Assignment: Search the records below for "words" and copy every line it turns up in.

------------------------------------------------------------------------

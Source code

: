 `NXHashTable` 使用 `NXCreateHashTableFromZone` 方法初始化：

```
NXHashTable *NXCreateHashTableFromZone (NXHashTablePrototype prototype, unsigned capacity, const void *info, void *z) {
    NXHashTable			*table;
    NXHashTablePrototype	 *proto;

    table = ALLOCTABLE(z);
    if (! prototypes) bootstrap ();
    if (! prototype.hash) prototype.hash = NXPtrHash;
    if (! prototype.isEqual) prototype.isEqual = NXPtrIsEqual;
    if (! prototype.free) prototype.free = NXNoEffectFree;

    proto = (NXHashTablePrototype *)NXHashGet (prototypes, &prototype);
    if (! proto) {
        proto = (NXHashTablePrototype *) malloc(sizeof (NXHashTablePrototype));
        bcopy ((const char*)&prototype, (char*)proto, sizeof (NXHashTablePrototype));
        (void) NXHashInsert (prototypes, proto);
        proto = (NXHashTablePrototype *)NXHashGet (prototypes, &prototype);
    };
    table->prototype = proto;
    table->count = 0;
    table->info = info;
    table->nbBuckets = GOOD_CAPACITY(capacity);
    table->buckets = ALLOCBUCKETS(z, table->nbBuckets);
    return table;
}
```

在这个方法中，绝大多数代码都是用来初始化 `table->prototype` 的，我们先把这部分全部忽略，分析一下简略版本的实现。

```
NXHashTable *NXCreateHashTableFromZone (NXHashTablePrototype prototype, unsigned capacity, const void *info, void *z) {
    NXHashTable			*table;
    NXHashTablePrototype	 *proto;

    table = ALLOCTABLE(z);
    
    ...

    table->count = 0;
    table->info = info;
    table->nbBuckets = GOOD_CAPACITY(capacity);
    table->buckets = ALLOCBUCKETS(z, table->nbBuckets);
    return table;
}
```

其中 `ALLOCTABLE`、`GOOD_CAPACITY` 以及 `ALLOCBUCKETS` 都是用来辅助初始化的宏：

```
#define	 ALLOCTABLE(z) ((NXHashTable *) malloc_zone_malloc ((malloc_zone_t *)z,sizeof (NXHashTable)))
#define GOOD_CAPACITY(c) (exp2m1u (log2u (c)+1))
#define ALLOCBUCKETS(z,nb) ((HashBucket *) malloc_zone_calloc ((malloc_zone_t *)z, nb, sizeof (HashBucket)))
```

------------------------------------------------------------------------

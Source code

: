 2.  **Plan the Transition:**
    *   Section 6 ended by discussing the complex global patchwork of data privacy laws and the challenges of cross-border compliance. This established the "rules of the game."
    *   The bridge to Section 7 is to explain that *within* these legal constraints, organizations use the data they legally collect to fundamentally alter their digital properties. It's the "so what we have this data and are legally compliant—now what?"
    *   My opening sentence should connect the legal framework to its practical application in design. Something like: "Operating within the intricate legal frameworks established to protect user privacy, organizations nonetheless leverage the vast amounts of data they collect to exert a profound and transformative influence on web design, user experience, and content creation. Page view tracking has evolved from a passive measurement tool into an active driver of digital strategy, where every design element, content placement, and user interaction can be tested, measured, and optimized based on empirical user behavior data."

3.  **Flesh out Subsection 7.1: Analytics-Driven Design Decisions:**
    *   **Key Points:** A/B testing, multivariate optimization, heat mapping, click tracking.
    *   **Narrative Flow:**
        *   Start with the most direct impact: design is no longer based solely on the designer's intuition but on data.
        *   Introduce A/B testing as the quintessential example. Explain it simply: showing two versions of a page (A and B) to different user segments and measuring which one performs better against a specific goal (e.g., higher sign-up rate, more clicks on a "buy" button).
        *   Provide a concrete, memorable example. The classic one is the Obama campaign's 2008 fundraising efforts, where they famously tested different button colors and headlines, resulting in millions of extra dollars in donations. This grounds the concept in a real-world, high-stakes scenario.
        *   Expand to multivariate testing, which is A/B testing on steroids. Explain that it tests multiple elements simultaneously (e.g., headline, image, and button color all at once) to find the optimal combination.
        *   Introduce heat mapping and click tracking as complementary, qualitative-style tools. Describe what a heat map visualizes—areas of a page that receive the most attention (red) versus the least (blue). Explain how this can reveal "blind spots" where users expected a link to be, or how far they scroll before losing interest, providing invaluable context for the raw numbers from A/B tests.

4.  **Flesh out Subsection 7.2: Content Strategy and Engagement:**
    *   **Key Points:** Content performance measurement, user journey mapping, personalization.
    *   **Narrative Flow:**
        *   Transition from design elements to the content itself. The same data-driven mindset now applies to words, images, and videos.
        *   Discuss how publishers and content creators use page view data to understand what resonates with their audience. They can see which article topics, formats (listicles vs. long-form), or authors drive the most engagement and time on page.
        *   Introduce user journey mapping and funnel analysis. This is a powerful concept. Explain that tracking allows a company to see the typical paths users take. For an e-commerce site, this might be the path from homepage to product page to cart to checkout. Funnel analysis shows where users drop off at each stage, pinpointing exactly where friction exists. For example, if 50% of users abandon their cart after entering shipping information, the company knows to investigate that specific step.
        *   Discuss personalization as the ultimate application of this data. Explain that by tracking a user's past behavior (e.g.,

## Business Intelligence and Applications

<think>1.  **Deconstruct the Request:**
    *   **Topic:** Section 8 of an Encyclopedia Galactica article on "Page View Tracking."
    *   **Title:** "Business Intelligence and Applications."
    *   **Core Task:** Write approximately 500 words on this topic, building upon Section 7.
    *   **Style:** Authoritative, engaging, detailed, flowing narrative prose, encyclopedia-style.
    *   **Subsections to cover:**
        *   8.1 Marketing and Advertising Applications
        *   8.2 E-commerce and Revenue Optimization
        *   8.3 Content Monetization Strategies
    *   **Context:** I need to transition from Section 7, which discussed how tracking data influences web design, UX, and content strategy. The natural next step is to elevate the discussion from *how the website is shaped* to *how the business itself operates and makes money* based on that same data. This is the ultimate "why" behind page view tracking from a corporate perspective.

------------------------------------------------------------------------

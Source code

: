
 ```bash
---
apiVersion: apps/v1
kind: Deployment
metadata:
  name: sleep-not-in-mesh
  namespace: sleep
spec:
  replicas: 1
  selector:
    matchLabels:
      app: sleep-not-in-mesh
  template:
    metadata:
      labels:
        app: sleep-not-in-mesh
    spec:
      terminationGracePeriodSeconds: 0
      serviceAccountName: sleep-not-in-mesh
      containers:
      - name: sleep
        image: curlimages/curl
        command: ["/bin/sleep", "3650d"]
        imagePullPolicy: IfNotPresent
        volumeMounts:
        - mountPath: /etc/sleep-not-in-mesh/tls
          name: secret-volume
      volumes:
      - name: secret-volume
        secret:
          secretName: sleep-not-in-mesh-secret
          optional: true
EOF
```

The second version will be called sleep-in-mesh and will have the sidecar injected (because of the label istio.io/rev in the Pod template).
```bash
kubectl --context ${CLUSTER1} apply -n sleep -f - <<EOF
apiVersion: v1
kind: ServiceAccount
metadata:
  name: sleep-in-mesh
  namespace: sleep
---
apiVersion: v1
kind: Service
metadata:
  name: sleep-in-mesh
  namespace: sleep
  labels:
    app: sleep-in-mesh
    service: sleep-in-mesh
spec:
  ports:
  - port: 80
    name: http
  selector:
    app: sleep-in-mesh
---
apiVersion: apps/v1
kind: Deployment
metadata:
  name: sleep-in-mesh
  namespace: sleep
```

------------------------------------------------------------------------

Exercise output:
        *   Transition from design elements to the content itself. The same data-driven mindset now applies to words, images, and videos.
    *   **Core Task:** Write approximately 500 words on this topic, building upon Section 7.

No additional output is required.